Naruto Strait (鳴門海峡, Naruto-kaikyō) is a strait between Awaji Island and Shikoku in Japan. It connects Harima Nada, the eastern part of the Inland Sea and the Kii Channel. A famous feature of the strait is the Naruto whirlpools. In 1950, it was included as part of the Setonaikai National Park.

Ōnaruto Bridge, the southern part of the Kobe-Awaji-Naruto Expressway, crosses over it. It was built in 1985, leading to the cessation of ferry services in 1995 due to low demand. Mopeds are forbidden from driving on the bridge for safety reasons.

An annual "Whirlpool Opening" celebration is held every year with the arrival of the spring tide by Naruto City's tourism association. The strong currents of the strait create vortexes that can reach up to 20 meters in diameter at a speed of 20 kph.

==Hazards==

Awa Prefecture's Naruto Strait is, alongside the Irago Strait and the Tone River, considered to be one of the "Big Three" of perilous waters in Japan.

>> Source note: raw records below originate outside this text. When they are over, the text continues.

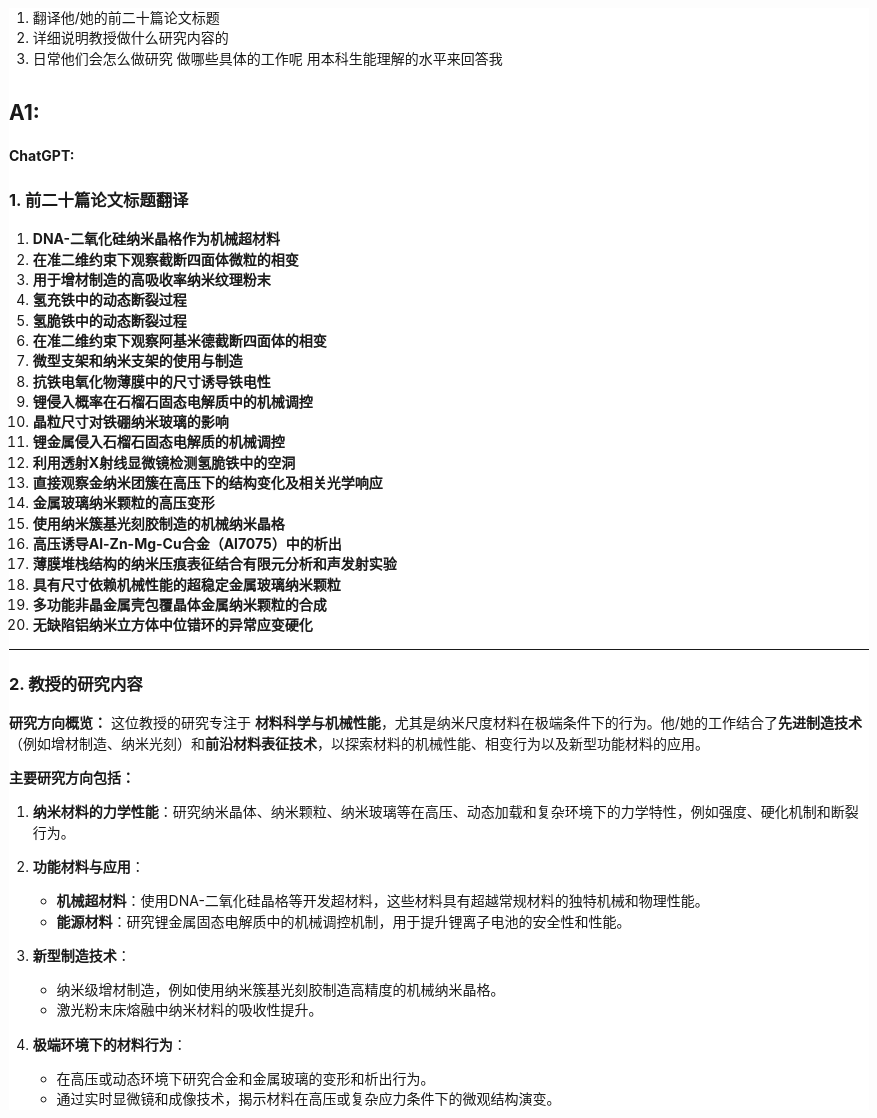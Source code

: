 1. 翻译他/她的前二十篇论文标题
2. 详细说明教授做什么研究内容的
3. 日常他们会怎么做研究 做哪些具体的工作呢
用本科生能理解的水平来回答我 

## A1:
**ChatGPT:**

### **1. 前二十篇论文标题翻译**

1. **DNA-二氧化硅纳米晶格作为机械超材料**
2. **在准二维约束下观察截断四面体微粒的相变**
3. **用于增材制造的高吸收率纳米纹理粉末**
4. **氢充铁中的动态断裂过程**
5. **氢脆铁中的动态断裂过程**
6. **在准二维约束下观察阿基米德截断四面体的相变**
7. **微型支架和纳米支架的使用与制造**
8. **抗铁电氧化物薄膜中的尺寸诱导铁电性**
9. **锂侵入概率在石榴石固态电解质中的机械调控**
10. **晶粒尺寸对铁硼纳米玻璃的影响**
11. **锂金属侵入石榴石固态电解质的机械调控**
12. **利用透射X射线显微镜检测氢脆铁中的空洞**
13. **直接观察金纳米团簇在高压下的结构变化及相关光学响应**
14. **金属玻璃纳米颗粒的高压变形**
15. **使用纳米簇基光刻胶制造的机械纳米晶格**
16. **高压诱导Al-Zn-Mg-Cu合金（Al7075）中的析出**
17. **薄膜堆栈结构的纳米压痕表征结合有限元分析和声发射实验**
18. **具有尺寸依赖机械性能的超稳定金属玻璃纳米颗粒**
19. **多功能非晶金属壳包覆晶体金属纳米颗粒的合成**
20. **无缺陷铝纳米立方体中位错环的异常应变硬化**

* * *

### **2. 教授的研究内容**

**研究方向概览：** 这位教授的研究专注于 **材料科学与机械性能**，尤其是纳米尺度材料在极端条件下的行为。他/她的工作结合了**先进制造技术**（例如增材制造、纳米光刻）和**前沿材料表征技术**，以探索材料的机械性能、相变行为以及新型功能材料的应用。

**主要研究方向包括：**

1. **纳米材料的力学性能**：研究纳米晶体、纳米颗粒、纳米玻璃等在高压、动态加载和复杂环境下的力学特性，例如强度、硬化机制和断裂行为。
    
2. **功能材料与应用**：
    
    * **机械超材料**：使用DNA-二氧化硅晶格等开发超材料，这些材料具有超越常规材料的独特机械和物理性能。
    * **能源材料**：研究锂金属固态电解质中的机械调控机制，用于提升锂离子电池的安全性和性能。
3. **新型制造技术**：
    
    * 纳米级增材制造，例如使用纳米簇基光刻胶制造高精度的机械纳米晶格。
    * 激光粉末床熔融中纳米材料的吸收性提升。
4. **极端环境下的材料行为**：
    
    * 在高压或动态环境下研究合金和金属玻璃的变形和析出行为。
    * 通过实时显微镜和成像技术，揭示材料在高压或复杂应力条件下的微观结构演变。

Although the strait is a major shipping route, the navigational width is only 500m. The Tokushima Coast Guard gives ships an official warning to wait for the tide to change when the current is strong. Between 2002 and 2006, there were 15 accidents at sea in the Naruto Strait. 8 of these collisions were under the Naruto Bridge, with 5 others being the result of ships being swept under by the strong currents.